(Given records begins)

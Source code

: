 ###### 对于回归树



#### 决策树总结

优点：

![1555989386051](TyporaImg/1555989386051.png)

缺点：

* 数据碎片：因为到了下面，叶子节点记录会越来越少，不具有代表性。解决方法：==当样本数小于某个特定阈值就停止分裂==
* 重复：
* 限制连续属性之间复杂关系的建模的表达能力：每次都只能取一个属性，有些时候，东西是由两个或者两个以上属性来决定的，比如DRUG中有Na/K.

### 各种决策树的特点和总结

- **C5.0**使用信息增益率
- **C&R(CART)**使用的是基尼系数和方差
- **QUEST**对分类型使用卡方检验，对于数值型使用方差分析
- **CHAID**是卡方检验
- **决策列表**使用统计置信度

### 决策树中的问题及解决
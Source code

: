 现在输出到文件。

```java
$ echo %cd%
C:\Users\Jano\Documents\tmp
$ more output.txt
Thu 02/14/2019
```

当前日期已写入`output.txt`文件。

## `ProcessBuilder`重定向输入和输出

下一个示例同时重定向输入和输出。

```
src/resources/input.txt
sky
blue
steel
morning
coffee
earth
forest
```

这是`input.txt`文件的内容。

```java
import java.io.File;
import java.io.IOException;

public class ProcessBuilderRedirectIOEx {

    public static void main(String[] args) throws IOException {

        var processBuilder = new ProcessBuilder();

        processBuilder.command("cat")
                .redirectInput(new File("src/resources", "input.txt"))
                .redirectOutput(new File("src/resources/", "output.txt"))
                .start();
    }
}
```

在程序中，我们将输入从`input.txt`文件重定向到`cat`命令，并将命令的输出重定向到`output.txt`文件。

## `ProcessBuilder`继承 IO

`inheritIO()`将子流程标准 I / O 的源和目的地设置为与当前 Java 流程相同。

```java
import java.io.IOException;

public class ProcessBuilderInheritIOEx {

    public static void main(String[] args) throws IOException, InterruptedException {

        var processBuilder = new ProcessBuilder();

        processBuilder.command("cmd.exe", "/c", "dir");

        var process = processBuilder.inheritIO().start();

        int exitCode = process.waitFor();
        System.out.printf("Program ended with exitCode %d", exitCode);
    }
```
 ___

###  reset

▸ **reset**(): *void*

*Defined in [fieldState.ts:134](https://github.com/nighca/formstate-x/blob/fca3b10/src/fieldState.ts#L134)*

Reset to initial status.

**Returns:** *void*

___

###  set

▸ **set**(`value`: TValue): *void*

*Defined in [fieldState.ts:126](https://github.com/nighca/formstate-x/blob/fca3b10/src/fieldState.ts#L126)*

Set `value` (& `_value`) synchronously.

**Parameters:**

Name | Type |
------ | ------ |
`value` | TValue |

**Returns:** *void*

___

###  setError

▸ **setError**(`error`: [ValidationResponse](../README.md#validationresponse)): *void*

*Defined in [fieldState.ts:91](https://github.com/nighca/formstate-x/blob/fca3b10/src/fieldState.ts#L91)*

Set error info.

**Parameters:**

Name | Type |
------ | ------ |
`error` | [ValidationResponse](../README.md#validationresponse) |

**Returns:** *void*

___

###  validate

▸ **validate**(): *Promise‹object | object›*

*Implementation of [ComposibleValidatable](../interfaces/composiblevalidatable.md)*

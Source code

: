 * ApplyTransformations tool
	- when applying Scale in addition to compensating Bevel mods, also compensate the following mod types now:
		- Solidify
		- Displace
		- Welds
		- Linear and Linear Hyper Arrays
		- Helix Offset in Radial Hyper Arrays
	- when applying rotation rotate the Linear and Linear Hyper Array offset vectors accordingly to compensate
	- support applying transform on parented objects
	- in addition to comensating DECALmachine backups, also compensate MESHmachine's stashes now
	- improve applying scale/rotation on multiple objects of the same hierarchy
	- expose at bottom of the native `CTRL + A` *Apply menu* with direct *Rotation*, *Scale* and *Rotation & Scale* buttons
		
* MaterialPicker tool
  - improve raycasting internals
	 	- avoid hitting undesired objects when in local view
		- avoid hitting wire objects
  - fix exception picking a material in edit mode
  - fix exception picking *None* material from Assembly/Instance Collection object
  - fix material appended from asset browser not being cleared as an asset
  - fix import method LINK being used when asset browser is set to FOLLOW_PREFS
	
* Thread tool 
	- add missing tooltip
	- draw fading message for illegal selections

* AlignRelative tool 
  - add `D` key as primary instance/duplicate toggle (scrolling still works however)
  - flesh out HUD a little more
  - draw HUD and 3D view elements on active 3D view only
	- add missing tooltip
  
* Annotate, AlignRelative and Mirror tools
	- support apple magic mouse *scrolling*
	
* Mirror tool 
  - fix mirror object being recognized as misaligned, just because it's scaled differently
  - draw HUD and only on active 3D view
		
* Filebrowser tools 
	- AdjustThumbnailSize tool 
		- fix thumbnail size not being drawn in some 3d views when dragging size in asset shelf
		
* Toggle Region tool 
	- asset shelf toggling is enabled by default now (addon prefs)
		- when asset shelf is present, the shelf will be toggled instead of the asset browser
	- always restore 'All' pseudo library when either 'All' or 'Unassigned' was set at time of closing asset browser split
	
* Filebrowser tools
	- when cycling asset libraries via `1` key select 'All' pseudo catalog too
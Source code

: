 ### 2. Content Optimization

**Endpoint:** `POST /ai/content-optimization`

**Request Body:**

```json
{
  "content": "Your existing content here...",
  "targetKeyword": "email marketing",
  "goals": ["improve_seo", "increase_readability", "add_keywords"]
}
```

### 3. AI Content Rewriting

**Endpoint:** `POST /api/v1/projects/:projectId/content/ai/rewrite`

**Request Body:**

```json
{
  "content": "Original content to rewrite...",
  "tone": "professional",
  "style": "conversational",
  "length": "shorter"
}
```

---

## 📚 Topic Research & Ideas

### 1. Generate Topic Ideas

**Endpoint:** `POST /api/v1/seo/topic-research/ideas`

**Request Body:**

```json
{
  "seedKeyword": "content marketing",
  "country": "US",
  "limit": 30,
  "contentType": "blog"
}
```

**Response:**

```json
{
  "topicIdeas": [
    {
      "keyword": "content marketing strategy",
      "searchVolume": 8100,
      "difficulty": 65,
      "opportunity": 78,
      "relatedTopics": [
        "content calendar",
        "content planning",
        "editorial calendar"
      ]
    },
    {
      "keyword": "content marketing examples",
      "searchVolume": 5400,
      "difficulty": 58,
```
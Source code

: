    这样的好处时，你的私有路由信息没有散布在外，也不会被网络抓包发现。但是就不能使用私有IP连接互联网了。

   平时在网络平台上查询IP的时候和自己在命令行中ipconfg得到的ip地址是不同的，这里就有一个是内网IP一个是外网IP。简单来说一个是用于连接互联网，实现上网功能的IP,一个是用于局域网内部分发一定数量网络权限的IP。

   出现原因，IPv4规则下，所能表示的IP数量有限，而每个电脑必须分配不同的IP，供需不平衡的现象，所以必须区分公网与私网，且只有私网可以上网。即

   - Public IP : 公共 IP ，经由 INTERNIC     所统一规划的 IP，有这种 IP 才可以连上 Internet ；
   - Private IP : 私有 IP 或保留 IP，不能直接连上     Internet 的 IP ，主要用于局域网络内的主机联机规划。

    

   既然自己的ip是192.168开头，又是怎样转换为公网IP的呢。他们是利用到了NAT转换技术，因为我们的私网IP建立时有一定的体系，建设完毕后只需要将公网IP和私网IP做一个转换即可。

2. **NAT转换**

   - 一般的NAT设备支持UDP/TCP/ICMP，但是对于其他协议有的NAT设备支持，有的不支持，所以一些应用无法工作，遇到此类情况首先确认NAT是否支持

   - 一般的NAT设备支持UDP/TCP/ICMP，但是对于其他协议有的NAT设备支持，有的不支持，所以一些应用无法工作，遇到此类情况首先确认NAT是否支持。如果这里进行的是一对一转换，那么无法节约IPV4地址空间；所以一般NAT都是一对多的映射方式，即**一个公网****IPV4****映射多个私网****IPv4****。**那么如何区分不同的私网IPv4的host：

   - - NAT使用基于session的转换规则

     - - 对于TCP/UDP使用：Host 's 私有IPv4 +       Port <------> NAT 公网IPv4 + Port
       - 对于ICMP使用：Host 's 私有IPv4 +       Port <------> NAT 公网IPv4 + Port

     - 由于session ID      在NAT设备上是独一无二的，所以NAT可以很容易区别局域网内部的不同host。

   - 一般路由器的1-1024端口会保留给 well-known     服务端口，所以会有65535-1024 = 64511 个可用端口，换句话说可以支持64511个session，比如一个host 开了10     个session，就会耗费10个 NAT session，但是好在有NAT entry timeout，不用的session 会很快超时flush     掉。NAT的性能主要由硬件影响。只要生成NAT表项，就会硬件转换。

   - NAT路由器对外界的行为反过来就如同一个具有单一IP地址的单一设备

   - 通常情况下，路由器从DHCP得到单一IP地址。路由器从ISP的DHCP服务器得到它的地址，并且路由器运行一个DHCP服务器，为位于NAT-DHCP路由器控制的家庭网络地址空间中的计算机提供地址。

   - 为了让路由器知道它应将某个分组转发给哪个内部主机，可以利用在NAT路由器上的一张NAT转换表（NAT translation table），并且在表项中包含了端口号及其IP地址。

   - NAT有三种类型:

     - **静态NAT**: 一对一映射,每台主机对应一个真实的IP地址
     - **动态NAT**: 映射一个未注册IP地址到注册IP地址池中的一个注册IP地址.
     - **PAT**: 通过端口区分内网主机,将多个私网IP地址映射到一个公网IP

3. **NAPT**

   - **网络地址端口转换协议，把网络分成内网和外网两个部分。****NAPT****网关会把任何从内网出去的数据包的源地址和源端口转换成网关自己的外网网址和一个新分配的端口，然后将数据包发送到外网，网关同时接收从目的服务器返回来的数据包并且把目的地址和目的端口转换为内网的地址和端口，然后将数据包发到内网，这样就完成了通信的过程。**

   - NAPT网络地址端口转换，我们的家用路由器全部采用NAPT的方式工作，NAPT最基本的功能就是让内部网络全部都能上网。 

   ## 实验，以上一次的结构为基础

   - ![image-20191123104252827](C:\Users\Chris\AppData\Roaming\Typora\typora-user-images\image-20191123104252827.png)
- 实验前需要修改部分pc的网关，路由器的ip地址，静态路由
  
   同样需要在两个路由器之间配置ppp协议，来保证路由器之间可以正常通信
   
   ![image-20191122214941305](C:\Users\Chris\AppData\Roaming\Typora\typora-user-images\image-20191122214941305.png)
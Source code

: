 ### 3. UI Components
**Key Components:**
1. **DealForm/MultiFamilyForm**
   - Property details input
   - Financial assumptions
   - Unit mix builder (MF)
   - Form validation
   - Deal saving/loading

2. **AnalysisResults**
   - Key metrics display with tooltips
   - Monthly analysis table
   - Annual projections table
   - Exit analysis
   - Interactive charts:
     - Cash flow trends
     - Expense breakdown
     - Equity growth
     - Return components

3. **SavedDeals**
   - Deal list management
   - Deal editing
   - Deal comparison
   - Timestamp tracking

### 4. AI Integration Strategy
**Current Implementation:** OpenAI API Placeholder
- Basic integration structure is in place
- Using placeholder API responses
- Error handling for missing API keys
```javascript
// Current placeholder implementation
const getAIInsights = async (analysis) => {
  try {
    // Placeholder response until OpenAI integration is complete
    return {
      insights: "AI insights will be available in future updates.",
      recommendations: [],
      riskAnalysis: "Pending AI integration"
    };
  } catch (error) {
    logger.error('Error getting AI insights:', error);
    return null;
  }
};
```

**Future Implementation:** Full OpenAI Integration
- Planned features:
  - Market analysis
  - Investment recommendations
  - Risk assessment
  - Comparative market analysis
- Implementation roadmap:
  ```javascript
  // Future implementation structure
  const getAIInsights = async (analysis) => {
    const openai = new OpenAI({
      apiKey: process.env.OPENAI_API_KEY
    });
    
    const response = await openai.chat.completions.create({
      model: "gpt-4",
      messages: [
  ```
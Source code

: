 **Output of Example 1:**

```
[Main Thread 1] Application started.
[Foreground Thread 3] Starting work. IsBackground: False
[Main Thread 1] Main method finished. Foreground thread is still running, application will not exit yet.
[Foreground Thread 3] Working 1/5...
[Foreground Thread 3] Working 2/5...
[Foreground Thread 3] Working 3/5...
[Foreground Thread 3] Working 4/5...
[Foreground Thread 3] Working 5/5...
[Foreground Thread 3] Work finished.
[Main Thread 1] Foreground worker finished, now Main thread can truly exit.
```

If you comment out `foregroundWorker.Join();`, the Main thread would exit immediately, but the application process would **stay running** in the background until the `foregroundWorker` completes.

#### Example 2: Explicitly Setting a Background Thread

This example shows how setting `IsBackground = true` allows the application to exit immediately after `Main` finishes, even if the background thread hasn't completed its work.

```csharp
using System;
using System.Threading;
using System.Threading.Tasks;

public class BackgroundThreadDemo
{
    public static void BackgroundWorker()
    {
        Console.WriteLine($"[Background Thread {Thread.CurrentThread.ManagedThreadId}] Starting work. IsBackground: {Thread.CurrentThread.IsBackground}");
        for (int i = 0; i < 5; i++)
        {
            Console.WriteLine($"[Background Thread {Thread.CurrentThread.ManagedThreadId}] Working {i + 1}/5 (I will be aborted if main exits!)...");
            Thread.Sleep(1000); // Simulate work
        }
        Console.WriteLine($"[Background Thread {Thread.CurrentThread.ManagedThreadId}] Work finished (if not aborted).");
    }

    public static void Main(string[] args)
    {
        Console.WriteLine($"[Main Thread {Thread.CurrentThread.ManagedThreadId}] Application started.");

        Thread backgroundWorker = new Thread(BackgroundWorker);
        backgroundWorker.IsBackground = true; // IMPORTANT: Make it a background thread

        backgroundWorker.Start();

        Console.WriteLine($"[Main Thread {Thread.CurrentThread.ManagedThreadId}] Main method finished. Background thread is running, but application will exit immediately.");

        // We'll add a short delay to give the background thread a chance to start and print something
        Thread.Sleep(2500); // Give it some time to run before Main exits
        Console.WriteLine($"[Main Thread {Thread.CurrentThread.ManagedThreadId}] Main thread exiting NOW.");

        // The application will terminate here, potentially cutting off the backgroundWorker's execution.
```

(Given records ends)

- Task objective -
Go through the records above, find each line with the string "args", and copy it.

- Reply -
    public static void main(String[] args) throws IOException {
    public static void main(String[] args) throws IOException, InterruptedException {
    public static void Main(string[] args)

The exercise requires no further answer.